FORMER vice-president Phelekezela Mphoko’s Botswana-based business partners are demanding US$94 million for them to allow him to take over control of supermarket giant Choppies’ local operations.
By NQOBANI NDLOVU
Mphoko’s family is engaged a nasty fight for control of the supermarket chain with their Botswana-registered Choppies Distribution Centre (Proprietary) Limited business partners fronted by former president Festus Mogae.
Mphoko and his son Siqokoqela insist they are the majority shareholders of Choppies Zimbabwe through their local investment vehicle, Nanavac, with 51%.
However, the Botswana-headquartered business says the Mphokos only own 7% shareholding in Choppies.
The Botswana headquartered business — in a letter in the possession of The Standard to Mphoko’s lawyers Mathonsi Ncube Law Chambers and their Nanavac Investment vehicle dated October 20, 2018 — demanded US$94 million for the Mphokos to be given some controlling shares in the business, failure of which they would be elbowed out.
They said the money “represents a multiple of 12 times Nanavac earnings before interest, tax, depreciation and amortisation and extrapolated to annual amount to Nanavac’s latest financial statements for its quarter ending 30 September 2018”.
The Mphokos were given a November 5 deadline to pay for the shares in terms of the July 24, 2013 clause 13 of the shareholders’ agreement entered into with the Botswana business.
“Please let us have proof of payment of the purchase price on receipt of which our clients will deliver to your clients share certificate together with a signed share transfer form made out in favour of your clients,” the letter added.
“Ours being a holder of a valid investment certificate issued in terms of the law and being a foreign currency entity will expect yours naturally to seek exchange approval to pay the sum due to it in Botswana.”
Mphoko’s lawyer Welshman Ncube was unreachable for comment as his mobile phone rang unanswered.

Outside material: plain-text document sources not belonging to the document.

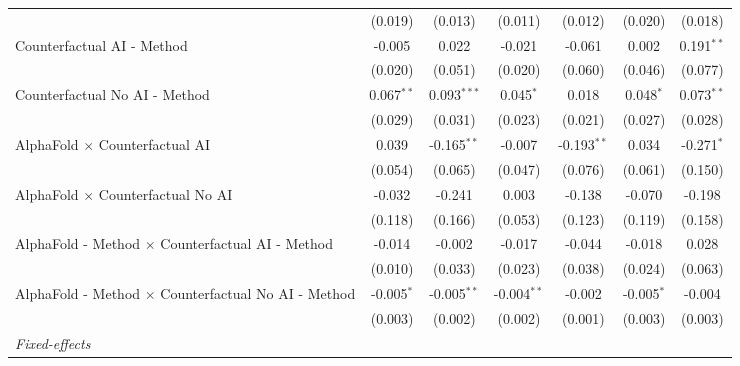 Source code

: \begin{tabular}{lcccccc}
                                                              & (0.019)       & (0.013)       & (0.011)       & (0.012)       & (0.020)       & (0.018)\\   
   Counterfactual AI - Method                                 & -0.005        & 0.022         & -0.021        & -0.061        & 0.002         & 0.191$^{**}$\\   
                                                              & (0.020)       & (0.051)       & (0.020)       & (0.060)       & (0.046)       & (0.077)\\   
   Counterfactual No AI - Method                              & 0.067$^{**}$  & 0.093$^{***}$ & 0.045$^{*}$   & 0.018         & 0.048$^{*}$   & 0.073$^{**}$\\   
                                                              & (0.029)       & (0.031)       & (0.023)       & (0.021)       & (0.027)       & (0.028)\\   
   AlphaFold $\times$ Counterfactual AI                       & 0.039         & -0.165$^{**}$ & -0.007        & -0.193$^{**}$ & 0.034         & -0.271$^{*}$\\   
                                                              & (0.054)       & (0.065)       & (0.047)       & (0.076)       & (0.061)       & (0.150)\\   
   AlphaFold $\times$ Counterfactual No AI                    & -0.032        & -0.241        & 0.003         & -0.138        & -0.070        & -0.198\\   
                                                              & (0.118)       & (0.166)       & (0.053)       & (0.123)       & (0.119)       & (0.158)\\   
   AlphaFold - Method $\times$ Counterfactual AI - Method     & -0.014        & -0.002        & -0.017        & -0.044        & -0.018        & 0.028\\   
                                                              & (0.010)       & (0.033)       & (0.023)       & (0.038)       & (0.024)       & (0.063)\\   
   AlphaFold - Method $\times$ Counterfactual No AI - Method  & -0.005$^{*}$  & -0.005$^{**}$ & -0.004$^{**}$ & -0.002        & -0.005$^{*}$  & -0.004\\   
                                                              & (0.003)       & (0.002)       & (0.002)       & (0.001)       & (0.003)       & (0.003)\\   
   \midrule
   \emph{Fixed-effects}\\

\end{tabular}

The Choppies boardroom war has spilled into the High Court with the Botswana-headquartered company seeking to bar the Mphoko family from interfering with operations of the business.
The High Court is yet to decide on the matter.
However, in the latest correspondence, Mphoko’s family was warned that failure to pay the US$94 million would result in them being elbowed out of the business.
Mphoko’s son Siqokoqela and his wife Nomagugu were recently dragged to court on charges of interfering with the operations of Choppies Distribution Centre and Choppies Enterprises.
This followed accusations that they swindled the businesses of a combined $80 000.
Last week, Botswana-based Choppies group CEO Ottapath Ramachandran wrote a memo to Choppies threatening to dismiss any employee who deals with the Mphokos.
Mphoko’s lawyers, however, said Ramachandran was offside as the matter was yet to be settled at the courts.